Swapping pins on gates so that high frequency output signals are presented with the lowest capacitance routes and input pins.
Removal of unessential buffers and gates. To quote this whitepaper from Cadence on its tool: "Sometimes timing optimization adds buffers to shield the critical path from a high capacitive load. During timing optimization, the critical path itself could shift. The result is that there are sometimes unnecessary buffers on noncritical paths."
Improving slew rates on slow rising signals by adding buffers where they will benefit power savings more than they consume.
Performing logic restructuring. This is a complex process, but the main idea is that portions of the design are replaced with circuits that use less power but that are functionally identical with regard to their outputs.
In practice, later versions of the Xilinx ISE Design Suite were able to take a 250K Gate Spartan 3E from over 300mW to about 225mW when running a 100MHz Ethernet custom MAC application when the "Synthesize for Low Power" option was selected.
Have you had the opportunity to optimize for power, and -- if so -- what have been your experiences?
Max wrote: "I was just thinking about how originallt gate count was the limiting factor, then timing and area, now power... what next?"
Related to the power issues are bandwidth and latency issues.

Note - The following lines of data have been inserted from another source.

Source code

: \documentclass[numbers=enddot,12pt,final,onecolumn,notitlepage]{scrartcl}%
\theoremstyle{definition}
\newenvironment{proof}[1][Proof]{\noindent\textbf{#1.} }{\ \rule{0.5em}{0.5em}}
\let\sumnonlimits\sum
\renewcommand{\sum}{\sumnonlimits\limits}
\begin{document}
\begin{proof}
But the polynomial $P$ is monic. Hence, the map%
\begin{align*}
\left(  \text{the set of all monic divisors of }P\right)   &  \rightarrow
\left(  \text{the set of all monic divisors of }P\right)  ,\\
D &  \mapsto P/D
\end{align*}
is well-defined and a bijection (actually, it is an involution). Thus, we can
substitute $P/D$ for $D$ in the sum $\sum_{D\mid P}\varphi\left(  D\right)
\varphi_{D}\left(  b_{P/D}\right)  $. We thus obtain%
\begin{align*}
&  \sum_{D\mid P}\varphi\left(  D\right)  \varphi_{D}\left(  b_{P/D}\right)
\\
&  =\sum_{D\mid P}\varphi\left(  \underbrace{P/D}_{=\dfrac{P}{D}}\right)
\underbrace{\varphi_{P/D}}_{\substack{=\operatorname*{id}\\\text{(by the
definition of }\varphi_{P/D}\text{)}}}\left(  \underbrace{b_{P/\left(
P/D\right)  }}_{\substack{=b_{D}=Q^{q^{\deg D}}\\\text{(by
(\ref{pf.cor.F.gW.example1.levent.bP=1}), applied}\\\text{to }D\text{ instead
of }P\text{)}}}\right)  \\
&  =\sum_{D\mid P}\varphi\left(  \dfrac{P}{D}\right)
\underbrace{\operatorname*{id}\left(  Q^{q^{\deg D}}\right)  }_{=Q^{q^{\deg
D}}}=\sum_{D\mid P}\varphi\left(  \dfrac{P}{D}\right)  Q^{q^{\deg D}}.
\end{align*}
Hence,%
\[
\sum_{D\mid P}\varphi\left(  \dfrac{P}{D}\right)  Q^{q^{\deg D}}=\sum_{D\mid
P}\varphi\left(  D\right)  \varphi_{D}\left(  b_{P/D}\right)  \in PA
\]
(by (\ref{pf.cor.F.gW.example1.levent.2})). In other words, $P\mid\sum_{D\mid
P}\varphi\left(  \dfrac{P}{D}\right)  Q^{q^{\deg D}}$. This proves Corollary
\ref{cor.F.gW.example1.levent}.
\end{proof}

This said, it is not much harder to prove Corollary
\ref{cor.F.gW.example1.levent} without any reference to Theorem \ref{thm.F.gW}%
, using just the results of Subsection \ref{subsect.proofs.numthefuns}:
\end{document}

Like power (connections and heat removal), off-chip bandwidth is limited by surface area (optical interconnects could be a big help in the not too distant future).
On-chip bandwidth and latency are also influenced (like power density) by the shrinking transistor--while keeping chip area more-or-less constant. The number of times a transistor can switch in the time required to send a signal across the chip has been increasing. The number of nodes of N transistors that can fit on a chip is increasing, so a direct all-to-all network will take up more space and power (and more space and power leads to higher latency). A simpler network like a grid will have an impact on latency and bandwidth between arbitrary nodes.
3D can help with "on chip" bandwidth and latency, but would seem to make off-chip bandwidth worse (n-cubed computation and local storage with n-squared surface area for off-chip interconnect vs. n-squared for both with 2D). (The same applies for 3D and power. Local communication will use less power--and reduced latency and improved bandwidth will mean less semi-idle time with static power consumption implications--, but the power/heat use/production [barring dark silicon] would increase at n-cubed while the input/extraction would increase at n-squared.)
One might also note the "software wall". The constraints on single-thread performance (power and memory walls being major contributors) seem to be pushing for explicit parallelism (vectorization and multithreading/multiprogramming) which introduces difficulties in programming (better languages/libraries and programmer education can help, hardware features can help [e.g., performance counters and transactional memory], but some problems are probably just difficult). Use of more power-efficient accelerators can also help, but such also has implications for programming difficulty.
The technology for power-efficiency optimization of software is likely extremely immature (even less mature than that for parallelization).
Now days there are three orders of magintude of gates more in each class of device than there were a few years back -- power has to matter -- or the devices would be hotter than the surface of the sun!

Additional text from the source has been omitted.